### Problem details
Below are the records; copy exactly the stretch from the line containing "- [Introduction](#introduction)" through the line containing "- [marker.constructor()](#markerconstructoroptions)", both ends included, and nothing else.

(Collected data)
* * * * *

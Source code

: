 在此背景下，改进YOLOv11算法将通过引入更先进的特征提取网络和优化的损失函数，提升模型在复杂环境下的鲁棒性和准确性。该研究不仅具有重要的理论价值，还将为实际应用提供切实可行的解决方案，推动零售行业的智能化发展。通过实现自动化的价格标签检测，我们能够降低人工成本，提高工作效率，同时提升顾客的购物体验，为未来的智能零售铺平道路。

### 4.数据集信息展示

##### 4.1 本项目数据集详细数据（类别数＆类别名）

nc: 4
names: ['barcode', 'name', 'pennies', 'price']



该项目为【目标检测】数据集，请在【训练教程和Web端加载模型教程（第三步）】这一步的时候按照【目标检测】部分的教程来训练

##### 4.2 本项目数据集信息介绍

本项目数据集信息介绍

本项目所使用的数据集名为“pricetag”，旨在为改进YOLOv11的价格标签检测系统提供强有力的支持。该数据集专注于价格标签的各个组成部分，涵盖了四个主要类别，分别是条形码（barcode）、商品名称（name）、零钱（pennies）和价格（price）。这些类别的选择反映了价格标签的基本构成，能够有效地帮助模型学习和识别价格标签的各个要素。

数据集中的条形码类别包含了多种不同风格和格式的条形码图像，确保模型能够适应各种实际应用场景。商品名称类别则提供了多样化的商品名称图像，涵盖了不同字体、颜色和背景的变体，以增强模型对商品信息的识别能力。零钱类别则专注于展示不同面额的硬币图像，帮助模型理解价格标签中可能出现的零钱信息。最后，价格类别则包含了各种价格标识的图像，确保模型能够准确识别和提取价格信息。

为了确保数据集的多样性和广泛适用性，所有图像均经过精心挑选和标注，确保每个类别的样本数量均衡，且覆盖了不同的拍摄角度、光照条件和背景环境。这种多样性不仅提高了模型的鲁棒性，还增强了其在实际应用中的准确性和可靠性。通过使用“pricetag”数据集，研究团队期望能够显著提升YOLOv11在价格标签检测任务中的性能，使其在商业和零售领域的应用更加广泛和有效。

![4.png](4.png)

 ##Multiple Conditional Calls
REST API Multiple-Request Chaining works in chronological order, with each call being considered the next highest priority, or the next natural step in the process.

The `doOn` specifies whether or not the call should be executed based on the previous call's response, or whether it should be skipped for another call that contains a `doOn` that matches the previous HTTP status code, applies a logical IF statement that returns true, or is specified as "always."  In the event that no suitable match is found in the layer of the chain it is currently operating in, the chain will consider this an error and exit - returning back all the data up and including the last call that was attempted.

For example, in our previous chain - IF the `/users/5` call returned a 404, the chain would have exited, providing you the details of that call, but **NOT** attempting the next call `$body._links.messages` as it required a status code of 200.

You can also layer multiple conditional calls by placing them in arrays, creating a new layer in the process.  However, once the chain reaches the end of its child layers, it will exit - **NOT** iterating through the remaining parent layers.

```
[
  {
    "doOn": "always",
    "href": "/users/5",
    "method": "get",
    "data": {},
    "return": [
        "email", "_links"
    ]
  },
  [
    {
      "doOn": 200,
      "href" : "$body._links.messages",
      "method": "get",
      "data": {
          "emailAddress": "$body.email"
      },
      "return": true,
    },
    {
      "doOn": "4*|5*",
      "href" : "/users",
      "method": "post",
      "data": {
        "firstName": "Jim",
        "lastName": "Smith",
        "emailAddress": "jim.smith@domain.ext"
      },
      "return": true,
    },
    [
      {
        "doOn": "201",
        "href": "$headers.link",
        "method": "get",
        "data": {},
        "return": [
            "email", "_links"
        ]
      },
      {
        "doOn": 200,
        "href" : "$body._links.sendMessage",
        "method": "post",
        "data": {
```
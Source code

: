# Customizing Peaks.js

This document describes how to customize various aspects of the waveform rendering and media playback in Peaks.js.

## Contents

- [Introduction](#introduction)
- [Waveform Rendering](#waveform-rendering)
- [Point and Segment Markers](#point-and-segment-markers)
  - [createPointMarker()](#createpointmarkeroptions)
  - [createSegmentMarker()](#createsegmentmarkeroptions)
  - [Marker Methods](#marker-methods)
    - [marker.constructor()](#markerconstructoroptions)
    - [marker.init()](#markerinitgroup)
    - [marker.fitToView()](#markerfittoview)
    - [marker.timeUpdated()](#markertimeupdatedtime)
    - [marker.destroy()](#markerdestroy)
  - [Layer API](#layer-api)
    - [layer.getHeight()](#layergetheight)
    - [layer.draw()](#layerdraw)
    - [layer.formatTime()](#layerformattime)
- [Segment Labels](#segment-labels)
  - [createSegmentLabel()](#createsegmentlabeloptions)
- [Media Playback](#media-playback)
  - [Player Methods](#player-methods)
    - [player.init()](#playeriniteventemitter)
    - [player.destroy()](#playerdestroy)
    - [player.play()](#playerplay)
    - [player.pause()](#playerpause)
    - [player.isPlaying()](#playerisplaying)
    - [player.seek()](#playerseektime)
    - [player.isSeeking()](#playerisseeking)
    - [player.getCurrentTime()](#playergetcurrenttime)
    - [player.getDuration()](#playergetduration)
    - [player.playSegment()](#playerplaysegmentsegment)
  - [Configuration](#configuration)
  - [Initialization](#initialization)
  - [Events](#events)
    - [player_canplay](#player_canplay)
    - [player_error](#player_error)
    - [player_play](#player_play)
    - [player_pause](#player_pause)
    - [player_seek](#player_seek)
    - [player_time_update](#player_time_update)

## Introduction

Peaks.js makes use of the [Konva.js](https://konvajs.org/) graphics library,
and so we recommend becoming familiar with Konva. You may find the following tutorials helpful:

* * * * *

### Finished task
- [Introduction](#introduction)
- [Waveform Rendering](#waveform-rendering)
- [Point and Segment Markers](#point-and-segment-markers)
  - [createPointMarker()](#createpointmarkeroptions)
  - [createSegmentMarker()](#createsegmentmarkeroptions)
  - [Marker Methods](#marker-methods)
    - [marker.constructor()](#markerconstructoroptions)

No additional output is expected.